[Provided records — start]

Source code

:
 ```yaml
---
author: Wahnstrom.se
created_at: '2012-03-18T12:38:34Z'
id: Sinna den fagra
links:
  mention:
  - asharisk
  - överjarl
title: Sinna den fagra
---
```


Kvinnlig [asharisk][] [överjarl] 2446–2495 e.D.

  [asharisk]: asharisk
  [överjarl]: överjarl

[Provided records — finish]

→ Assigned task
All the records, as written, must be given again.

→ Result of the exercise
Source code

:
 ```yaml
---
author: Wahnstrom.se
created_at: '2012-03-18T12:38:34Z'
id: Sinna den fagra
links:
  mention:
  - asharisk
  - överjarl
title: Sinna den fagra
---
```


Kvinnlig [asharisk][] [överjarl] 2446–2495 e.D.

  [asharisk]: asharisk
  [överjarl]: överjarl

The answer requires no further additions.